Proboszcz z Kłodzka miał szykanować rodzinę, gdyż oskarżyła wikarego o molestowanie chłopców. Fot. Adam Ławnik / East News
Ksiądz Julian Rafałko jest proboszczem parafii Podwyższenia Krzyża Świętego w Kłodzku. Wikary z jego parafii miał dopuścić się molestowania dwóch braci. Ich rodzice doprowadzili do wszczęcia przeciwko niemu śledztwa kościelnego i prokuratorskiego o wykorzystywanie seksualne nieletnich. Jak czytamy w GW, proboszcz mści się na nich.

Czytaj także: Ksiądz Piotr M. trafi do więzienia na cztery lata. Był oskarżony o molestowanie dziewczynek

"Oczekiwali od proboszcza jedynie dyskrecji, bezstronności i powstrzymywania się od komentowania i podburzania ludzi. Niestety, od momentu zgłoszenia doświadczają różnych przykrości" – napisał w liście do biskupa świdnickiego adwokat rodziny Jarosław Głuchowski.


Na jednej z mszy proboszcz Rafałko miał stwierdzić, że osoby, które przyczyniły się do odejścia wikariusza, nie są chrześcijanami.  Prawie w każdą niedzielę mówił o krzywdzie, jaka spotkała młodego wikarego.
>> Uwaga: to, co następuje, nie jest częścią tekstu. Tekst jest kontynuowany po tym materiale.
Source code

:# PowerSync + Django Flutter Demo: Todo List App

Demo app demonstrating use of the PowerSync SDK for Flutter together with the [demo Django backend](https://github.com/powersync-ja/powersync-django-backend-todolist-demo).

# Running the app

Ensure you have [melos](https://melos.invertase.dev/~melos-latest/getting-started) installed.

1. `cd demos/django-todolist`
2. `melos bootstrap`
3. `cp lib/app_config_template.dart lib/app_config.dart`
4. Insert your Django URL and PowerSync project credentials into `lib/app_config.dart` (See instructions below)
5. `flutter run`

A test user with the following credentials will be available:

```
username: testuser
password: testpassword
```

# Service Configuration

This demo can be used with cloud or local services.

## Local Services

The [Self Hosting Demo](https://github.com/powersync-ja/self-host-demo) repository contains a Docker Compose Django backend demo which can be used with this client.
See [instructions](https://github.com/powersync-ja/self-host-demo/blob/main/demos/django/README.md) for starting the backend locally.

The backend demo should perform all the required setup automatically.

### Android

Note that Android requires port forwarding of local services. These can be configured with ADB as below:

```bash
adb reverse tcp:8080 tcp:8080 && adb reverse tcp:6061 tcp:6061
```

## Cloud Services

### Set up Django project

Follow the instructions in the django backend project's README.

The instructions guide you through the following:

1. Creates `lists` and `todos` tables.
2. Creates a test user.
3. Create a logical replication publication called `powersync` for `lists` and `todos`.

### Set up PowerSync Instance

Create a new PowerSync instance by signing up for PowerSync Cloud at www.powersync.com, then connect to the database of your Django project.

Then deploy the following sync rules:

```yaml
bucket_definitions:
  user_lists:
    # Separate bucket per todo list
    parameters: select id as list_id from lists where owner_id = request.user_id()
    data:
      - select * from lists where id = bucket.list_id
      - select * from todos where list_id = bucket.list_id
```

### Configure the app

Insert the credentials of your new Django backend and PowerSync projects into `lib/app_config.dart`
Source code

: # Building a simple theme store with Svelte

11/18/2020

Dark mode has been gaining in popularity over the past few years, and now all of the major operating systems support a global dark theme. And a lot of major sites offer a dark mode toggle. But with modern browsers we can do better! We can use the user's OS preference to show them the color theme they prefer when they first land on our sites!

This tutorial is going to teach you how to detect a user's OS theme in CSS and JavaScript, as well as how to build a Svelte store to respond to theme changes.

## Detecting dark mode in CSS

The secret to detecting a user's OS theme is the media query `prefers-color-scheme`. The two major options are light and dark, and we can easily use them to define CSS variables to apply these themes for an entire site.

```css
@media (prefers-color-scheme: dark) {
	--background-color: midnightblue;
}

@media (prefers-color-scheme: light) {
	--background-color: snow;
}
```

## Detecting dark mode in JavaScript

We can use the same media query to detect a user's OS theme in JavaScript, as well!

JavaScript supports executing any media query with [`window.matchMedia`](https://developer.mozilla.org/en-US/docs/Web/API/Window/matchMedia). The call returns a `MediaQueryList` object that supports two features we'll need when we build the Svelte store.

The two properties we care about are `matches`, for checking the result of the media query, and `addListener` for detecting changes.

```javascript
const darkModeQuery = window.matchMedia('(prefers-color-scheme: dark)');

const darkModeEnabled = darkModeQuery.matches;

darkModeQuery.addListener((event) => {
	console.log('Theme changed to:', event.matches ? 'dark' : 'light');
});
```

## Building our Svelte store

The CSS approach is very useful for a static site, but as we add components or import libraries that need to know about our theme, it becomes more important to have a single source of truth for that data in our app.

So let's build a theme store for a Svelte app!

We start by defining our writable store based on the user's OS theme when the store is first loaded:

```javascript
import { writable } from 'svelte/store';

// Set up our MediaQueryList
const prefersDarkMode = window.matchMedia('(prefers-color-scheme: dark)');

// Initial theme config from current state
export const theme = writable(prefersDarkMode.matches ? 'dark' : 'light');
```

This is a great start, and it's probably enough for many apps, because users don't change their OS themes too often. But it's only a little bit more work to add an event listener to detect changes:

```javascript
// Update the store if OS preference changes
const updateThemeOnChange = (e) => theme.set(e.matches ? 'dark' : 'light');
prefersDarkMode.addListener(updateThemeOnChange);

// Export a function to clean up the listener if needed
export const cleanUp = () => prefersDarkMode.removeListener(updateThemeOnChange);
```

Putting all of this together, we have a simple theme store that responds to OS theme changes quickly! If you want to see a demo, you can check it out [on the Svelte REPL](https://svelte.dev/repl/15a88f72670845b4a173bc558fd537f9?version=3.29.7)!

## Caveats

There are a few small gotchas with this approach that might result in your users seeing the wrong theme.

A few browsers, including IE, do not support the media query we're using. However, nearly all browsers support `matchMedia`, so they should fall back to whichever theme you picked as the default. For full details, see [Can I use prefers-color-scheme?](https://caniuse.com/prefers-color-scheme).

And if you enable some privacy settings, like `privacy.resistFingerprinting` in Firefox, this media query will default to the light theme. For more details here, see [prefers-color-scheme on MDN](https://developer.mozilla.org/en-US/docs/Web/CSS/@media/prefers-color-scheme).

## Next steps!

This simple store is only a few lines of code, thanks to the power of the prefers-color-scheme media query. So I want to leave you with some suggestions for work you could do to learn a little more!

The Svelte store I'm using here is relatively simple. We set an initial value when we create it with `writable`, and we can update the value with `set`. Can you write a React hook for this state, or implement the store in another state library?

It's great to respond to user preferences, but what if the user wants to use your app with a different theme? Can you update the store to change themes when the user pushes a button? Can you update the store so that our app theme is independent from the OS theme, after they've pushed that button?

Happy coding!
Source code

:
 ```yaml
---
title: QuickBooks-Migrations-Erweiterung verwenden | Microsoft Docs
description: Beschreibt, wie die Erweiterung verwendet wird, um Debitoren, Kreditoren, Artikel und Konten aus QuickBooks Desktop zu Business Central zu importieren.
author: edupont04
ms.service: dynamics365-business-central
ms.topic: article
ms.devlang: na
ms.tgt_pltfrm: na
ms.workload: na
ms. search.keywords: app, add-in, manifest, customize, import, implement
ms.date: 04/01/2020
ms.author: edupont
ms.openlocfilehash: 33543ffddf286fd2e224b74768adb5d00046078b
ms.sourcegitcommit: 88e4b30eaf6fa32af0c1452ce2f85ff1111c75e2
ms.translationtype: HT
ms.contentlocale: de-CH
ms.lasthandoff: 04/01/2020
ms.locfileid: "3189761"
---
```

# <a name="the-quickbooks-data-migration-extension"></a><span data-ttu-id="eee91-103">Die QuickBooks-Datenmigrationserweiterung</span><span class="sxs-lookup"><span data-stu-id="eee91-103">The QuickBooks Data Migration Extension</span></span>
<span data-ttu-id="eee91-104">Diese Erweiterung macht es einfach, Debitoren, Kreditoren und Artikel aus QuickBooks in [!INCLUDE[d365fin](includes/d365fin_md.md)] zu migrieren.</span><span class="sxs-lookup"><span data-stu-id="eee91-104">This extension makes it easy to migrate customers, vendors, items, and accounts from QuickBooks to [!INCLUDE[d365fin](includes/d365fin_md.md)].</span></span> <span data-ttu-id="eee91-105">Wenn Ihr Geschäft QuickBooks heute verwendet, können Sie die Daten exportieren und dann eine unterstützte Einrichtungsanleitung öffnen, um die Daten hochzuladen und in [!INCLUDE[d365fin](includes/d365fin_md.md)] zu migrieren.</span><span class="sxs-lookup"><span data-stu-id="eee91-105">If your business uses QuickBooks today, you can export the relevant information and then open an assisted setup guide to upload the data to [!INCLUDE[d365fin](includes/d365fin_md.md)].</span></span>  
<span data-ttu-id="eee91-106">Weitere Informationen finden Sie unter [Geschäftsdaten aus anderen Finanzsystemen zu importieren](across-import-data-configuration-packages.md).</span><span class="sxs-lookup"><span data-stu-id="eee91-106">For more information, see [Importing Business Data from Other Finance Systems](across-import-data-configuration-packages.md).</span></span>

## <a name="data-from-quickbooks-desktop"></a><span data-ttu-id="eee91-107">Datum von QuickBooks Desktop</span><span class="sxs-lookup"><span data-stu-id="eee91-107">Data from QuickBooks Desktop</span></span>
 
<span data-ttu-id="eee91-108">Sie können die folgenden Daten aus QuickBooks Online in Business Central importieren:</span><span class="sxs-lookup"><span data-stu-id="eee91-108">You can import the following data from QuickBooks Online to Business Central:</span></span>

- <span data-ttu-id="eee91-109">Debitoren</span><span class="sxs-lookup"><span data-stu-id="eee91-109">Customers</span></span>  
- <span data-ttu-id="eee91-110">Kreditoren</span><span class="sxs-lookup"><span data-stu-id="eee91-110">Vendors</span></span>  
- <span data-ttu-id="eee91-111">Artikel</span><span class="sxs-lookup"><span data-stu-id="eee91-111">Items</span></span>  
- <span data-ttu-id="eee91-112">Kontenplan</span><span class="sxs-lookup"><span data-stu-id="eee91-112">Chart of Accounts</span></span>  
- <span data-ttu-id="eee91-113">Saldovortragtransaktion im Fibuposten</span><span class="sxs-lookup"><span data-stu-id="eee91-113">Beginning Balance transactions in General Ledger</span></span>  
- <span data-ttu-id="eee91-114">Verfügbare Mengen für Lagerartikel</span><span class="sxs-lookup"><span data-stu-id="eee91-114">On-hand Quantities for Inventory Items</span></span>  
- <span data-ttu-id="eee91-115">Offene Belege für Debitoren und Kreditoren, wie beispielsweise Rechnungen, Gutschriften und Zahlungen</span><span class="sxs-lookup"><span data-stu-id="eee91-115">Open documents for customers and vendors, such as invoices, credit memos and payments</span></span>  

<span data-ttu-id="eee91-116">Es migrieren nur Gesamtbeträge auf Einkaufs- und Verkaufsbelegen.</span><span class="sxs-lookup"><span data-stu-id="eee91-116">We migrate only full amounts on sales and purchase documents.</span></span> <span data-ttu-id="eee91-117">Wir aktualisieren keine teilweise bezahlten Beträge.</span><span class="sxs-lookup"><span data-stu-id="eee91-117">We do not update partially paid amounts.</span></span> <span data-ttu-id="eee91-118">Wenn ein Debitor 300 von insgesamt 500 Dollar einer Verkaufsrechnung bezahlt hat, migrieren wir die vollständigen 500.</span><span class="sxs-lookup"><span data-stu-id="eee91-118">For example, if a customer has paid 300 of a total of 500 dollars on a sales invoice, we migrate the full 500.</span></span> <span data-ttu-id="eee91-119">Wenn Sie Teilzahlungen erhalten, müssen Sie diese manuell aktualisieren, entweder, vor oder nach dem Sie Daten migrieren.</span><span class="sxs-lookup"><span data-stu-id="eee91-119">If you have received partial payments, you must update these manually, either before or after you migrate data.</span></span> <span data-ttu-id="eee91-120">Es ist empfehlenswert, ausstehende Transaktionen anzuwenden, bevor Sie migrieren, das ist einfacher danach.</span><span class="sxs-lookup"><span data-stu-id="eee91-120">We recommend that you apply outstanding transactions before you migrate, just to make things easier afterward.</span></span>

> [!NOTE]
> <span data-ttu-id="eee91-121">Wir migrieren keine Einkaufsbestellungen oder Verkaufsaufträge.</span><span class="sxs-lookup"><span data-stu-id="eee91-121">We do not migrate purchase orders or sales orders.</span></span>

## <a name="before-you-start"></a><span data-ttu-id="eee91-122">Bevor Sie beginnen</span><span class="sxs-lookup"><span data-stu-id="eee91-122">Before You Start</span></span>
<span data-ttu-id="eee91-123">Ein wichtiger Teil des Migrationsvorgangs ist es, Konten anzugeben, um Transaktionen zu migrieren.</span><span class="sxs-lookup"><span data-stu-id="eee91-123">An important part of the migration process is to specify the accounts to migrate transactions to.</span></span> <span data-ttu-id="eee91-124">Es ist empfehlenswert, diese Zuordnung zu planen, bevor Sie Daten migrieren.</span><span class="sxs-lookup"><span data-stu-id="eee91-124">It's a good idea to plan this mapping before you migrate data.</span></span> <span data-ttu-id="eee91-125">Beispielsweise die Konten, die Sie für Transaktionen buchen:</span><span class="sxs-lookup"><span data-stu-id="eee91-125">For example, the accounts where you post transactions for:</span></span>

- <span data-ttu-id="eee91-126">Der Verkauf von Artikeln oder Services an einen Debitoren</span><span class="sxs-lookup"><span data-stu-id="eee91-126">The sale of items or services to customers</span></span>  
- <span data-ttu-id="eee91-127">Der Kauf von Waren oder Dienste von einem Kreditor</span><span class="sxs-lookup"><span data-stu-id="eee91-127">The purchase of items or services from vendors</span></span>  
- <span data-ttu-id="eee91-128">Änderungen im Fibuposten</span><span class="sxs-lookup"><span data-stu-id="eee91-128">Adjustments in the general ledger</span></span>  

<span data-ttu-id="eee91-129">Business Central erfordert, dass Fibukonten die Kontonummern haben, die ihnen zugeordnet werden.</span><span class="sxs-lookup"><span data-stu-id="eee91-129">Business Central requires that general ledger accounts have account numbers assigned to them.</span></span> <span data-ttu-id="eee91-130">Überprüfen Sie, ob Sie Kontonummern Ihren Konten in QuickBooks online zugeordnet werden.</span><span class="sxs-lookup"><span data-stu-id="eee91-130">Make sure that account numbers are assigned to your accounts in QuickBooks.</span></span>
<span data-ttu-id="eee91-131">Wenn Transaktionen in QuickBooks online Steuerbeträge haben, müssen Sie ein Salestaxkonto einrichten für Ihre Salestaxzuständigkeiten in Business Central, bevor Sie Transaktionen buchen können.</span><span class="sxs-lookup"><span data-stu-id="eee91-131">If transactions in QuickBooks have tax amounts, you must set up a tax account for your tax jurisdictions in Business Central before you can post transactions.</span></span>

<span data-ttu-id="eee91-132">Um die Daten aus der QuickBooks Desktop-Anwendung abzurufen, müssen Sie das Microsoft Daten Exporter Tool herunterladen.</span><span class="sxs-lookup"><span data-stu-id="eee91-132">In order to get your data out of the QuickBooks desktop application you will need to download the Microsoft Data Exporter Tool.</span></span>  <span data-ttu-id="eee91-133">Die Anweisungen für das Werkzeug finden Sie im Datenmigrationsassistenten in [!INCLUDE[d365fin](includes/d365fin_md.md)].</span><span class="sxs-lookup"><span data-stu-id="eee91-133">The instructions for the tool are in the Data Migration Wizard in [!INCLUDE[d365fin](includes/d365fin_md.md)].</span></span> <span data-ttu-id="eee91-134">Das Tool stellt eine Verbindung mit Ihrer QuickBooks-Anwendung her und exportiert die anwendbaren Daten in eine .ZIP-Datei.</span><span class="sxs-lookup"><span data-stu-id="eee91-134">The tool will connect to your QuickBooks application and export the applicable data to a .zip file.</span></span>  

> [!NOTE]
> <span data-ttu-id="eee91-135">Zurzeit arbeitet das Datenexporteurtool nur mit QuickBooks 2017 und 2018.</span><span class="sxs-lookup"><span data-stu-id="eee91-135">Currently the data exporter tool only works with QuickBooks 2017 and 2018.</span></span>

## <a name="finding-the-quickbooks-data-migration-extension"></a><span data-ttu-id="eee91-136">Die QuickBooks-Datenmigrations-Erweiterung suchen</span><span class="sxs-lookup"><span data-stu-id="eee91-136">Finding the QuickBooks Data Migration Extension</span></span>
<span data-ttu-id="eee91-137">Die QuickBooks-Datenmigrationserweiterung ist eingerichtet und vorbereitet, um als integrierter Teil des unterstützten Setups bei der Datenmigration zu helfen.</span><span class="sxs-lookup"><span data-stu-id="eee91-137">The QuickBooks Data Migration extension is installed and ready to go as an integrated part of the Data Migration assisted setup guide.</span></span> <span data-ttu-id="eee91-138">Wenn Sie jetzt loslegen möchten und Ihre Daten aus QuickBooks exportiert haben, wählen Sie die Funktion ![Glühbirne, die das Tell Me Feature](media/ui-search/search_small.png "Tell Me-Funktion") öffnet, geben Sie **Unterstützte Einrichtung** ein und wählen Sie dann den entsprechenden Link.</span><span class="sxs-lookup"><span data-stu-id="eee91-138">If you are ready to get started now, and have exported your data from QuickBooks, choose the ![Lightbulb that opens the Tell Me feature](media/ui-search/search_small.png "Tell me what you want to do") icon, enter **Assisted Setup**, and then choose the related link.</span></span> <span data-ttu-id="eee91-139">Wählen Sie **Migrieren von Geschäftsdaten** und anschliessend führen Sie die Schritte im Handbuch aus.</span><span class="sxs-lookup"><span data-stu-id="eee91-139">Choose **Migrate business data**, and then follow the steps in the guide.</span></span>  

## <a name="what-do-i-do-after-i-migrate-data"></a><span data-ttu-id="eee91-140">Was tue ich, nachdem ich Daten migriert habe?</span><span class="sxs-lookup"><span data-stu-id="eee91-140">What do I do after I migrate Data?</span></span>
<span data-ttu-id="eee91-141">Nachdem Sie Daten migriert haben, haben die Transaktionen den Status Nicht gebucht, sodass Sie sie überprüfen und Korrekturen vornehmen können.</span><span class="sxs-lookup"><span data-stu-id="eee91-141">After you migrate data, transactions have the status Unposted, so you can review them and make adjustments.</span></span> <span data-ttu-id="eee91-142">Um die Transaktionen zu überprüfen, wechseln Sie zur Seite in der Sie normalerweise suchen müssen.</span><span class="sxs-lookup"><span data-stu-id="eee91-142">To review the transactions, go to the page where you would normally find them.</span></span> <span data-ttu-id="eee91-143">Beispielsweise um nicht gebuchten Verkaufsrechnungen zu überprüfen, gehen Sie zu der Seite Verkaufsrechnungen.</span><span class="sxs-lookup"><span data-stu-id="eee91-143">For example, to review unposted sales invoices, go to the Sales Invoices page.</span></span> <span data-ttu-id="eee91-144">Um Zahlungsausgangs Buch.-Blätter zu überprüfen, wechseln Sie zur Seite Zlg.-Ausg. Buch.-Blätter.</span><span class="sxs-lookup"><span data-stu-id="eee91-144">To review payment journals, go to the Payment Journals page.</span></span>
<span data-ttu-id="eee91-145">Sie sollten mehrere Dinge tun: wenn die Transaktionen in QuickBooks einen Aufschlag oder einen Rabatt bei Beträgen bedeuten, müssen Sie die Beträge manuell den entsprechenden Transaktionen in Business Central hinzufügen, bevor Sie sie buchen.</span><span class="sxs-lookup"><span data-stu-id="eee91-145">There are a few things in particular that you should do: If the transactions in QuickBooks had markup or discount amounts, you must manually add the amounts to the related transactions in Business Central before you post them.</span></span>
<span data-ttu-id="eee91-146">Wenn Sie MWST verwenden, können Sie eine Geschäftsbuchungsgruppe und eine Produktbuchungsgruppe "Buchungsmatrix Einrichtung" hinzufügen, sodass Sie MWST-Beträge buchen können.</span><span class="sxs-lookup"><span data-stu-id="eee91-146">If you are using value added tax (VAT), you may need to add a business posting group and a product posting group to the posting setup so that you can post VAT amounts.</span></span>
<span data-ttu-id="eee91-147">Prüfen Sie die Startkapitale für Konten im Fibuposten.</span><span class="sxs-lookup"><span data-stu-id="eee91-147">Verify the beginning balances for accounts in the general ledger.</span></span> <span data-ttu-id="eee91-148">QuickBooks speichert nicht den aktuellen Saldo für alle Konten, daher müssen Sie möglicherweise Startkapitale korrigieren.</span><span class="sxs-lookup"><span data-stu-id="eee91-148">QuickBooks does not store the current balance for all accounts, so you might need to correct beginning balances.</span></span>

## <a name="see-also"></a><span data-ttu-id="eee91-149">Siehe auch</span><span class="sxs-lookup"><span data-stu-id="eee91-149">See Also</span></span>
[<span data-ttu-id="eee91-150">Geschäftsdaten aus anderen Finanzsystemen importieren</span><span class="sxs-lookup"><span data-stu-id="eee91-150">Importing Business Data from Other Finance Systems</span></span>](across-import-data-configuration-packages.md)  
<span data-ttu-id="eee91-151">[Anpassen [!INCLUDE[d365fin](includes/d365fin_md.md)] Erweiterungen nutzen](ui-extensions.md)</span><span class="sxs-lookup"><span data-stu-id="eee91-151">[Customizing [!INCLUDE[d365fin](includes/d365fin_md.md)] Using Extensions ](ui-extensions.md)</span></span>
Rodzice chłopców mieli być wiele razy oskarżani, że to przez nich młody ksiądz odszedł z parafii.

Adwokat zwrócił uwagę, że od 2017 roku, gdy wikary został usunięty z parafii, rodzice doświadczyli wielu przykrości. Proboszcz przekonywał parafian, że oskarżenia były fałszywe. Miał przyczynić się do tego, że jeden z chłopców nie został ministrantem w innej parafii.

Biskup świdnicki Marek Mendyk miał obiecać rodzicom chłopców, że ksiądz Rafałko otrzyma zakaz wypowiedzi na ich temat. Sprawą rzekomego molestowania ma zająć się Sąd Okręgowy w Świdnicy.

Poprzedni – to nieoficjalne informacje – miał uznać stan faktyczny opisany w akcie oskarżenia. Uznał jednak, że niewłaściwe zachowanie wikarego nie miało podłoża seksualnego. Sam proboszcz nie odpowiedział na próbę kontaktu ze strony "Wyborczej".